Abelianiness of a finite $G$ with an automorphism of order $2$ which doesn't fix any nontrivial element (alternative proof?).

Question

I think I managed to prove that, if a finite group $G$ has an automorphism $\varphi$ of order $2$ which doesn't fix any nontrivial elements, then:

1. $G$ has odd order;
2. $G$ has odd conjugacy classes, and each of them is of odd size;
3. $\varphi$ acts on the set of the conjugacy classes of $G$ likewise it acts on $G$ itself, namely it doesn't fix any nontrivial conjugacy class.

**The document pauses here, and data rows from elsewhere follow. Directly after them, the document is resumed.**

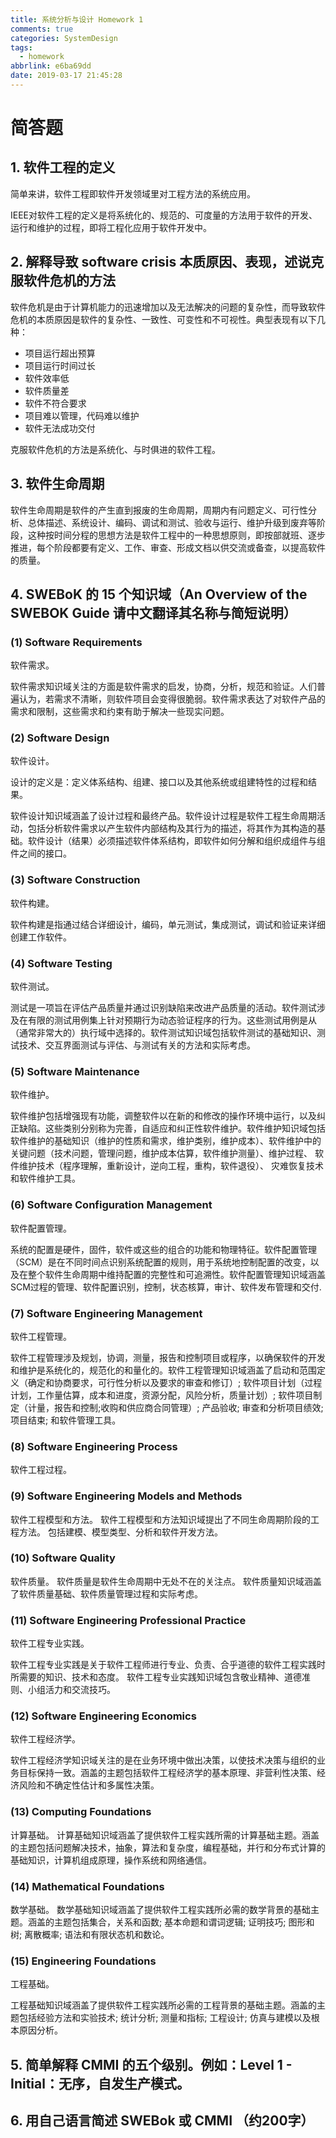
 ```yaml
---
title: 系统分析与设计 Homework 1
comments: true
categories: SystemDesign
tags:
  - homework
abbrlink: e6ba69dd
date: 2019-03-17 21:45:28
---
```


# 简答题

## 1. 软件工程的定义

简单来讲，软件工程即软件开发领域里对工程方法的系统应用。

IEEE对软件工程的定义是将系统化的、规范的、可度量的方法用于软件的开发、运行和维护的过程，即将工程化应用于软件开发中。

## 2. 解释导致 software crisis 本质原因、表现，述说克服软件危机的方法

软件危机是由于计算机能力的迅速增加以及无法解决的问题的复杂性，而导致软件危机的本质原因是软件的复杂性、一致性、可变性和不可视性。典型表现有以下几种：
- 项目运行超出预算
- 项目运行时间过长
- 软件效率低
- 软件质量差
- 软件不符合要求
- 项目难以管理，代码难以维护
- 软件无法成功交付

克服软件危机的方法是系统化、与时俱进的软件工程。

## 3. 软件生命周期

软件生命周期是软件的产生直到报废的生命周期，周期内有问题定义、可行性分析、总体描述、系统设计、编码、调试和测试、验收与运行、维护升级到废弃等阶段，这种按时间分程的思想方法是软件工程中的一种思想原则，即按部就班、逐步推进，每个阶段都要有定义、工作、审查、形成文档以供交流或备查，以提高软件的质量。


## 4. SWEBoK 的 15 个知识域（An Overview of the SWEBOK Guide 请中文翻译其名称与简短说明）

### (1) Software Requirements
软件需求。

软件需求知识域关注的方面是软件需求的启发，协商，分析，规范和验证。人们普遍认为，若需求不清晰，则软件项目会变得很脆弱。软件需求表达了对软件产品的需求和限制，这些需求和约束有助于解决一些现实问题。


### (2) Software Design
软件设计。

设计的定义是：定义体系结构、组建、接口以及其他系统或组建特性的过程和结果。


软件设计知识域涵盖了设计过程和最终产品。软件设计过程是软件工程生命周期活动，包括分析软件需求以产生软件内部结构及其行为的描述，将其作为其构造的基础。软件设计（结果）必须描述软件体系结构，即软件如何分解和组织成组件与组件之间的接口。

### (3) Software Construction

软件构建。

软件构建是指通过结合详细设计，编码，单元测试，集成测试，调试和验证来详细创建工作软件。

### (4) Software Testing

软件测试。

测试是一项旨在评估产品质量并通过识别缺陷来改进产品质量的活动。软件测试涉及在有限的测试用例集上针对预期行为动态验证程序的行为。这些测试用例是从（通常非常大的）执行域中选择的。软件测试知识域包括软件测试的基础知识、测试技术、交互界面测试与评估、与测试有关的方法和实际考虑。

### (5) Software Maintenance

软件维护。

软件维护包括增强现有功能，调整软件以在新的和修改的操作环境中运行，以及纠正缺陷。这些类别分别称为完善，自适应和纠正性软件维护。软件维护知识域包括软件维护的基础知识（维护的性质和需求，维护类别，维护成本）、软件维护中的关键问题（技术问题，管理问题，维护成本估算，软件维护测量）、维护过程、 软件维护技术（程序理解，重新设计，逆向工程，重构，软件退役）、 灾难恢复技术和软件维护工具。

### (6) Software Configuration Management

软件配置管理。

系统的配置是硬件，固件，软件或这些的组合的功能和物理特征。软件配置管理（SCM）是在不同时间点识别系统配置的规则，用于系统地控制配置的改变，以及在整个软件生命周期中维持配置的完整性和可追溯性。软件配置管理知识域涵盖SCM过程的管理、软件配置识别，控制，状态核算，审计、软件发布管理和交付.

### (7) Software Engineering Management

软件工程管理。

软件工程管理涉及规划，协调，测量，报告和控制项目或程序，以确保软件的开发和维护是系统化的，规范化的和量化的。软件工程管理知识域涵盖了启动和范围定义（确定和协商要求，可行性分析以及要求的审查和修订）; 软件项目计划（过程计划，工作量估算，成本和进度，资源分配，风险分析，质量计划）; 软件项目制定（计量，报告和控制;收购和供应商合同管理）; 产品验收; 审查和分析项目绩效; 项目结束; 和软件管理工具。


### (8) Software Engineering Process

软件工程过程。


### (9) Software Engineering Models and Methods

软件工程模型和方法。
软件工程模型和方法知识域提出了不同生命周期阶段的工程方法。
包括建模、模型类型、分析和软件开发方法。

### (10) Software Quality

软件质量。
软件质量是软件生命周期中无处不在的关注点。
软件质量知识域涵盖了软件质量基础、软件质量管理过程和实际考虑。

### (11) Software Engineering Professional Practice

软件工程专业实践。

软件工程专业实践是关于软件工程师进行专业、负责、合乎道德的软件工程实践时所需要的知识、技术和态度。
软件工程专业实践知识域包含敬业精神、道德准则、小组活力和交流技巧。

### (12) Software Engineering Economics

软件工程经济学。

软件工程经济学知识域关注的是在业务环境中做出决策，以使技术决策与组织的业务目标保持一致。涵盖的主题包括软件工程经济学的基本原理、非营利性决策、经济风险和不确定性估计和多属性决策。

### (13) Computing Foundations

计算基础。
计算基础知识域涵盖了提供软件工程实践所需的计算基础主题。涵盖的主题包括问题解决技术，抽象，算法和复杂度，编程基础，并行和分布式计算的基础知识，计算机组成原理，操作系统和网络通信。

### (14) Mathematical Foundations

数学基础。
数学基础知识域涵盖了提供软件工程实践所必需的数学背景的基础主题。涵盖的主题包括集合，关系和函数; 基本命题和谓词逻辑; 证明技巧; 图形和树; 离散概率; 语法和有限状态机和数论。

### (15) Engineering Foundations

工程基础。

工程基础知识域涵盖了提供软件工程实践所必需的工程背景的基础主题。涵盖的主题包括经验方法和实验技术; 统计分析; 测量和指标; 工程设计; 仿真与建模以及根本原因分析。

## 5. 简单解释 CMMI 的五个级别。例如：Level 1 - Initial：无序，自发生产模式。



## 6. 用自己语言简述 SWEBok 或 CMMI （约200字）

This is not surprising, since such a group turns out to be Abelian (see e.g. here and here). I'd expect 1-2-3 to lead to an alternative proof of $G$'s Abelianiness, by obtaining from them that all the conjugacy classes must be singletons. This is where I'm stuck.

Answer 1

Let $G$ be the Heisenberg group mod $p$ for odd prime $p>3$. Then $|G|=p^3$ and $G$ has $p^2-1$ conjugacy classes of size $p$ and $p$ conjugacy classes of size $1$, so $G$ satisfies 1 and 2. Also:

1. There is a bijection $\varphi : G \to G$ (but not an automorphism) such that $\varphi^2 = \mathrm{id}$ fixing the identity, permuting the conjugacy classes, and not fixing any nontrivial conjugacy class: there are an even number of conjugacy classes of size $p$ and an even number of nontrivial conjugacy classes of size $1$, so there are many ways of doing this.

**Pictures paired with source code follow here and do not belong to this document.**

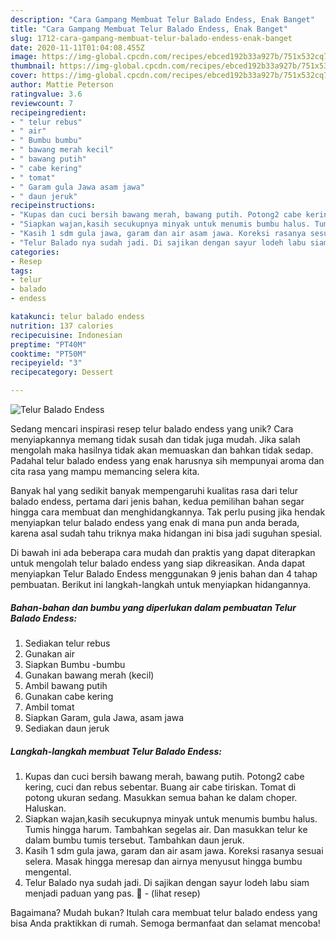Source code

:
 ```yaml
---
description: "Cara Gampang Membuat Telur Balado Endess, Enak Banget"
title: "Cara Gampang Membuat Telur Balado Endess, Enak Banget"
slug: 1712-cara-gampang-membuat-telur-balado-endess-enak-banget
date: 2020-11-11T01:04:08.455Z
image: https://img-global.cpcdn.com/recipes/ebced192b33a927b/751x532cq70/telur-balado-endess-foto-resep-utama.jpg
thumbnail: https://img-global.cpcdn.com/recipes/ebced192b33a927b/751x532cq70/telur-balado-endess-foto-resep-utama.jpg
cover: https://img-global.cpcdn.com/recipes/ebced192b33a927b/751x532cq70/telur-balado-endess-foto-resep-utama.jpg
author: Mattie Peterson
ratingvalue: 3.6
reviewcount: 7
recipeingredient:
- " telur rebus"
- " air"
- " Bumbu bumbu"
- " bawang merah kecil"
- " bawang putih"
- " cabe kering"
- " tomat"
- " Garam gula Jawa asam jawa"
- " daun jeruk"
recipeinstructions:
- "Kupas dan cuci bersih bawang merah, bawang putih. Potong2 cabe kering, cuci dan rebus sebentar. Buang air cabe tiriskan. Tomat di potong ukuran sedang. Masukkan semua bahan ke dalam choper. Haluskan."
- "Siapkan wajan,kasih secukupnya minyak untuk menumis bumbu halus. Tumis hingga harum. Tambahkan segelas air. Dan masukkan telur ke dalam bumbu tumis tersebut. Tambahkan daun jeruk."
- "Kasih 1 sdm gula jawa, garam dan air asam jawa. Koreksi rasanya sesuai selera. Masak hingga meresap dan airnya menyusut hingga bumbu mengental."
- "Telur Balado nya sudah jadi. Di sajikan dengan sayur lodeh labu siam menjadi paduan yang pas. 🤩             (lihat resep)"
categories:
- Resep
tags:
- telur
- balado
- endess

katakunci: telur balado endess 
nutrition: 137 calories
recipecuisine: Indonesian
preptime: "PT40M"
cooktime: "PT50M"
recipeyield: "3"
recipecategory: Dessert

---
```



![Telur Balado Endess](https://img-global.cpcdn.com/recipes/ebced192b33a927b/751x532cq70/telur-balado-endess-foto-resep-utama.jpg)

Sedang mencari inspirasi resep telur balado endess yang unik? Cara menyiapkannya memang tidak susah dan tidak juga mudah. Jika salah mengolah maka hasilnya tidak akan memuaskan dan bahkan tidak sedap. Padahal telur balado endess yang enak harusnya sih mempunyai aroma dan cita rasa yang mampu memancing selera kita.



Banyak hal yang sedikit banyak mempengaruhi kualitas rasa dari telur balado endess, pertama dari jenis bahan, kedua pemilihan bahan segar hingga cara membuat dan menghidangkannya. Tak perlu pusing jika hendak menyiapkan telur balado endess yang enak di mana pun anda berada, karena asal sudah tahu triknya maka hidangan ini bisa jadi suguhan spesial.


Di bawah ini ada beberapa cara mudah dan praktis yang dapat diterapkan untuk mengolah telur balado endess yang siap dikreasikan. Anda dapat menyiapkan Telur Balado Endess menggunakan 9 jenis bahan dan 4 tahap pembuatan. Berikut ini langkah-langkah untuk menyiapkan hidangannya.

<!--inarticleads1-->

##### Bahan-bahan dan bumbu yang diperlukan dalam pembuatan Telur Balado Endess:

1. Sediakan  telur rebus
1. Gunakan  air
1. Siapkan  Bumbu -bumbu
1. Gunakan  bawang merah (kecil)
1. Ambil  bawang putih
1. Gunakan  cabe kering
1. Ambil  tomat
1. Siapkan  Garam, gula Jawa, asam jawa
1. Sediakan  daun jeruk




<!--inarticleads2-->

##### Langkah-langkah membuat Telur Balado Endess:

1. Kupas dan cuci bersih bawang merah, bawang putih. Potong2 cabe kering, cuci dan rebus sebentar. Buang air cabe tiriskan. Tomat di potong ukuran sedang. Masukkan semua bahan ke dalam choper. Haluskan.
1. Siapkan wajan,kasih secukupnya minyak untuk menumis bumbu halus. Tumis hingga harum. Tambahkan segelas air. Dan masukkan telur ke dalam bumbu tumis tersebut. Tambahkan daun jeruk.
1. Kasih 1 sdm gula jawa, garam dan air asam jawa. Koreksi rasanya sesuai selera. Masak hingga meresap dan airnya menyusut hingga bumbu mengental.
1. Telur Balado nya sudah jadi. Di sajikan dengan sayur lodeh labu siam menjadi paduan yang pas. 🤩 -             (lihat resep)




Bagaimana? Mudah bukan? Itulah cara membuat telur balado endess yang bisa Anda praktikkan di rumah. Semoga bermanfaat dan selamat mencoba!
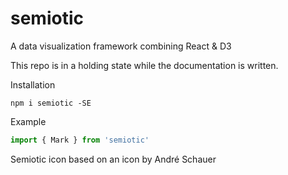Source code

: # semiotic
A data visualization framework combining React &amp; D3

This repo is in a holding state while the documentation is written.

Installation
```
npm i semiotic -SE
```

Example

```js
import { Mark } from 'semiotic'

```

Semiotic icon based on an icon by André Schauer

2. There is an automorphism $\varphi : G \to G$ (but not satisfying $\varphi^2 = \mathrm{id}$) fixing no nontrivial conjugacy class: take $\varphi$ to be conjugation by a diagonal matrix with entries $a^{-1},1,b$ where $a, b, ab \neq 1$. Then $$ \begin{pmatrix} 1 & x & z \\ 0 & 1 & y \\ 0 & 0 & 1 \end{pmatrix}^\varphi = \begin{pmatrix} 1 & ax & abz \\ 0 & 1 & by \\ 0 & 0 & 1 \end{pmatrix},$$ and it follows from this that no nontrivial conjugacy class is fixed.

And as mentioned in the comment section, if you assume $\varphi$ is both an automorphism and order-2 then $\varphi$ has no nontrivial fixed points so $G$ is abelian.